Italianos e gregos, que no fin de siècle estabeleceram brilhantes comunidades de dezenas de milhares nas maiores cidades das costas sul e leste do Mediterrâneo, foram-se envolvendo cada vez mais nos movimentos trabalhistas locais, para os quais trouxeram forte dose de anarquismo, inclusive de anarcossindicalismo, especificamente focado nas lutas trabalhistas mediante a auto-organização. Já há notícias de greves construídas e agitadas por anarquistas, de prisões por trabalho ilegal de organizar trabalhadores já nos anos 1890s e até antes.

O anarquismo, como qualquer outra ideologia política que concorresse contra o nasserismo, foi posto de lado durante os dias de glória do panarabismo nos anos 1950s e 60s. Mas pelo menos alguns anarquistas egípcios contemporâneos traçam as próprias raízes até os movimentos dos anos 1940s [em árabe].

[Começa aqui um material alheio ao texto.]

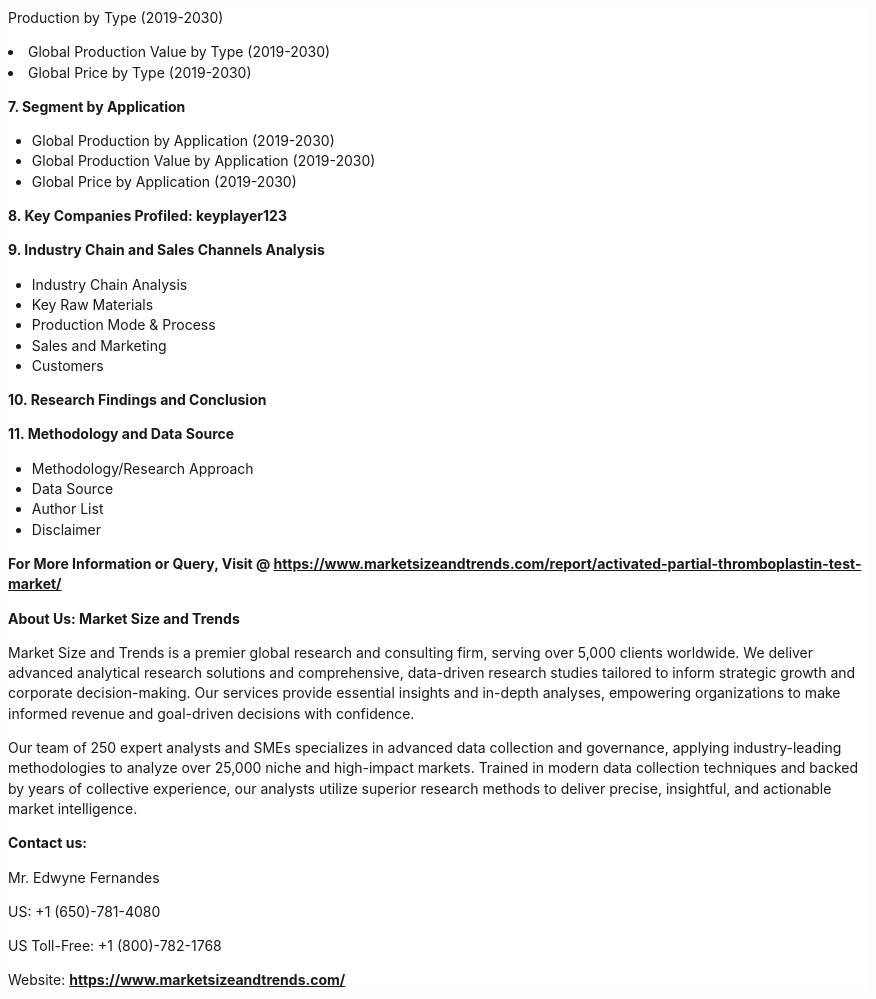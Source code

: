 Production by Type (2019-2030)</li><li>Global Production Value by Type (2019-2030)</li><li>Global Price by Type (2019-2030)</li></ul><p><strong>7. Segment by Application</strong></p><ul><li>Global Production by Application (2019-2030)</li><li>Global Production Value by Application (2019-2030)</li><li>Global Price by Application (2019-2030)</li></ul><p><strong>8. Key Companies Profiled: keyplayer123</strong></p><p><strong>9. Industry Chain and Sales Channels Analysis</strong></p><ul><li>Industry Chain Analysis</li><li>Key Raw Materials</li><li>Production Mode &amp; Process</li><li>Sales and Marketing</li><li>Customers</li></ul><p><strong>10. Research Findings and Conclusion</strong></p><p><strong>11. Methodology and Data Source</strong></p><ul><li>Methodology/Research Approach</li><li>Data Source</li><li>Author List</li><li>Disclaimer</li></ul></p><p><strong>For More Information or Query, Visit @ <a href="https://www.marketsizeandtrends.com/report/activated-partial-thromboplastin-test-market/">https://www.marketsizeandtrends.com/report/activated-partial-thromboplastin-test-market/</a></strong></p><p><strong>About Us: Market Size and Trends</strong></p><p>Market Size and Trends is a premier global research and consulting firm, serving over 5,000 clients worldwide. We deliver advanced analytical research solutions and comprehensive, data-driven research studies tailored to inform strategic growth and corporate decision-making. Our services provide essential insights and in-depth analyses, empowering organizations to make informed revenue and goal-driven decisions with confidence.</p><p>Our team of 250 expert analysts and SMEs specializes in advanced data collection and governance, applying industry-leading methodologies to analyze over 25,000 niche and high-impact markets. Trained in modern data collection techniques and backed by years of collective experience, our analysts utilize superior research methods to deliver precise, insightful, and actionable market intelligence.</p><p><strong>Contact us:</strong></p><p>Mr. Edwyne Fernandes</p><p>US: +1 (650)-781-4080</p><p>US Toll-Free: +1 (800)-782-1768</p><p>Website: <strong><a href="https://www.marketsizeandtrends.com/">https://www.marketsizeandtrends.com/</a></strong></p>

O crescimento do movimento antiglobalização corporativa

O surgimento do anarquismo no Egito no século 19 é o contexto histórico que ajuda a entender que ressurja hoje, durante a grande era de luta de integração global puxada pelo sistema global neoliberal ocidental – mas já não dominada por ele. Desde que Sadat iniciou a abertura – infitah – nos anos 1970s, o Egito passou a ser profundamente – mas desfavoravelmente – incorporado ao sistema global, mediante relações de dependência com os EUA, com o FMI e com o Banco Mundial, como fora já dependente na economia global puxada pela Europa, no século 19.

Mubarak, o pai, e ainda muito mais o filho tentaram usar as políticas neoliberais para fortalecer o poder das elites econômicas dentro do Egito e globalmente. Políticas de privatização e liberalização abriram portas com as quais nem a elite egípcia jamais sonhara, ampliando muito o controle que exerciam sobre a economia. O problema foi e continua a ser sempre o mesmo: maior concentração de riqueza nas mãos dos mais ricos só acontece, se se precariza cada vez mais a posição econômica de vasta maioria da população. O processo exigiu, em seguida, não apenas repressão sempre crescente, mas também a cooptação de novos atores para a elite do poder: fosse a emergente burguesia nos anos 1990s (cujo caso exemplar é o próprio Gamal Mubarak), fosse o alto comando da Fraternidade Muçulmana, na última década.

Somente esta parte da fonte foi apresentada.